NamPower’s Standalone Credit Profile (SCP) is ‘bbb-’, reflecting the company’s monopolistic
position in transmission and energy trading in Namibia, with a cost-reflective tariff framework and a strong financial profile.
Key Rating Drivers Strong GRE Links: Fitch assesses the government’s ownership and control of the company as ‘Strong’ under its GRE Criteria. This is due to the government’s full ownership of the company
through The Ministry of Mines and Energy (MME) and Ministry of Public Enterprises. The record and expectations of support is ‘Strong’, with the most significant elements of support including
government-guaranteed debt (about 6% of total debt end-June 2018) and historical government grants for infrastructure and fuel.
Fitch deems the socio-political and financial implications of a default by NamPower as ‘Strong’,
given the essential character of electricity supply and significant development needs for electricity infrastructure.

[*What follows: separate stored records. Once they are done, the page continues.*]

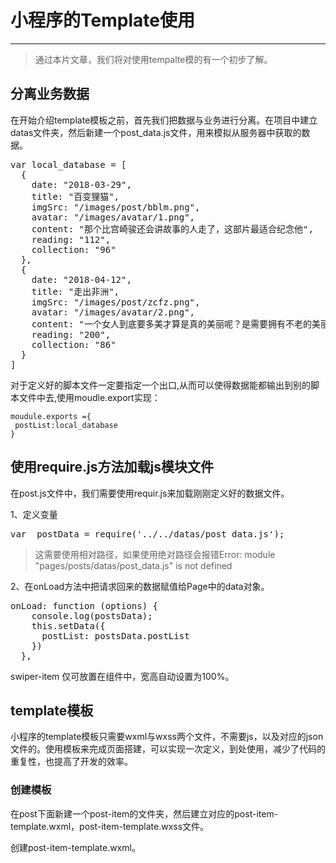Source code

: # 小程序的Template使用

---
>  通过本片文章，我们将对使用tempalte模的有一个初步了解。
## 分离业务数据
在开始介绍template模板之前，首先我们把数据与业务进行分离。在项目中建立datas文件夹，然后新建一个post_data.js文件，用来模拟从服务器中获取的数据。
<pre>
var local_database = [
  {
    date: "2018-03-29",
    title: "百变狸猫",
    imgSrc: "/images/post/bblm.png",
    avatar: "/images/avatar/1.png",
    content: "那个比宫崎骏还会讲故事的人走了，这部片最适合纪念他",
    reading: "112",
    collection: "96"
  },
  {
    date: "2018-04-12",
    title: "走出非洲",
    imgSrc: "/images/post/zcfz.png",
    avatar: "/images/avatar/2.png",
    content: "一个女人到底要多美才算是真的美丽呢？是需要拥有不老的美丽容颜，还是拥有一段人人羡慕的魔鬼身材？",
    reading: "200",
    collection: "86"
  }
]
</pre>

对于定义好的脚本文件一定要指定一个出口,从而可以使得数据能都输出到别的脚本文件中去,使用moudle.export实现：

	moudule.exports ={
	 postList:local_database
	}


##  使用require.js方法加载js模块文件

在post.js文件中，我们需要使用requir.js来加载刚刚定义好的数据文件。

1、定义变量
<pre>
var  postData = require('../../datas/post_data.js');
</pre> 
> 这需要使用相对路径，如果使用绝对路径会报错Error: module "pages/posts/datas/post_data.js" is not defined

2、在onLoad方法中把请求回来的数据赋值给Page中的data对象。
<pre>
onLoad: function (options) {
    console.log(postsData);
    this.setData({
      postList: postsData.postList
    })
  },
</pre>
swiper-item
仅可放置在<swiper/>组件中，宽高自动设置为100%。

## template模板

小程序的template模板只需要wxml与wxss两个文件，不需要js，以及对应的json文件的。使用模板来完成页面搭建，可以实现一次定义，到处使用，减少了代码的重复性，也提高了开发的效率。


### 创建模板

在post下面新建一个post-item的文件夹，然后建立对应的post-item-template.wxml，post-item-template.wxss文件。  

创建post-item-template.wxml。<template/>内定义代码片段，使用name属性，作为模板的名字。

	<!--电影资讯模板页面  -->
	<template name="posttemplate">
	  <view class='post-container'>
	    <view class="post-author-date">
	      <image src="{{avatar}}" class="post-author"></image>
	      <text class="post-date">{{date}}</text>
	    </view>
	    <text class="post-title">{{title}}</text>
	    <image src="{{imgSrc}}" class="post-image"></image>
	    <text class="post-content">{{content}}</text>
	    <view class="post-like">
	      <image class="post-like-image" src="/images/icon/chat.png"></image>
	      <text class="post-like-font">{{reading}}</text>
	      <image class="post-like-image" src="/images/icon/view.png"></image>
	      <text class="post-like-font">{{collection}}</text>
	    </view>
	  </view>
	</template>


>1、模板相关的文件命名可以使用-template后缀与非模板的页面进行区别。  
>2、可以看到一个.wxml文件中可以定义多个模板，只需要通过name来区分；

### 使用模板
1、在需要使用的模板页面中引入模板，在页面中加入 

	import src='post-item/post-item-template.wxml'/> 
 	//此处相对路径也可以，绝对路径也可以，建议使用相对路径
2、在需要模板的地方，通过模板名称来引用模板。

	<!--电影资讯列表  -->
	<block wx:for="{{postList}}" wx-item="item">
    	<template is="posttemplate" data="{...{item}}" />
	</block>
>- 使用 is 属性，声明需要的使用的模板
>- 将模板所需要的 data 传入，实现数据绑定，一般我们都会使用列表渲染。
>- data="{{...item}}" 写法是ES6的写法，item是wx:for当前项，... 是展开运算符相当于把当前元素展开，所以在模板中不需要再{{item.date}} 而是直接{{date}} 。

### 样式引入

1、在新建模板的时候同时新建一个post-item-template.wxss的文件，与CSS同样的写法控制样式。   
2、在需要使用模板的页面 .wxss文件中import进来(@import  "相对路径")。  
3、如果模板是对整个小程序的，那么可以直接在app.wxss中引入，这样只需要一次引入，其他文件就不用引入了。

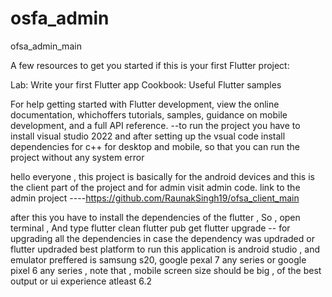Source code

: # osfa_admin
 ofsa_admin_main
 
A few resources to get you started if this is your first Flutter project:

Lab: Write your first Flutter app
Cookbook: Useful Flutter samples

For help getting started with Flutter development, view the online documentation,
whichoffers tutorials, samples, guidance on mobile development, and a full API reference.
--to run the project you have to install visual studio 2022 and after setting up the vsual code install dependencies for c++ for desktop and mobile, so that you can run the project without any system error

hello everyone , this project is basically for the android devices and this is the client part of the project and for admin visit admin code. link to the admin project ----https://github.com/RaunakSingh19/ofsa_client_main

after this you have to install the dependencies of the flutter , So , open terminal , And type
flutter clean flutter pub get flutter upgrade -- for upgrading all the dependencies in case the dependency was updraded or flutter updraded best platform to run this application is android studio , and emulator preffered is samsung s20, google pexal 7 any series or google pixel 6 any series , note that , mobile screen size should be big , of the best output or ui experience atleast 6.2
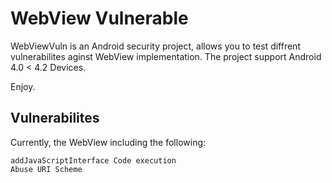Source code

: # WebView Vulnerable
WebViewVuln is an Android security project, allows you to test diffrent vulnerabilites aginst WebView implementation.
The project support Android 4.0 < 4.2 Devices.

Enjoy.

Vulnerabilites
----
Currently, the WebView including the following:

    addJavaScriptInterface Code execution
    Abuse URI Scheme
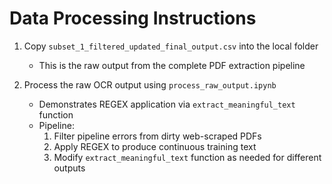 # Data Processing Instructions

1. Copy `subset_1_filtered_updated_final_output.csv` into the local folder
   - This is the raw output from the complete PDF extraction pipeline

2. Process the raw OCR output using `process_raw_output.ipynb`
   - Demonstrates REGEX application via `extract_meaningful_text` function
   - Pipeline:
     1. Filter pipeline errors from dirty web-scraped PDFs
     2. Apply REGEX to produce continuous training text
     3. Modify `extract_meaningful_text` function as needed for different outputs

Tax and Dividends to Government: We expect NamPower to distribute dividends to the state in
line with its dividend policy in FY19 and FY20. Fitch forecasts cash tax of about NAD500 million for FY19, about NAD350 million in FY20 and zero thereafter. We expect delays in capex for FY19
and FY20 to contribute to an increase in tax, and commencement of div idend payments. We also expect the implementation of the Public Procurement Act to contribute to delays in NamPower’s
capex, as projects above NAD35 million require the approval of the central procurement board.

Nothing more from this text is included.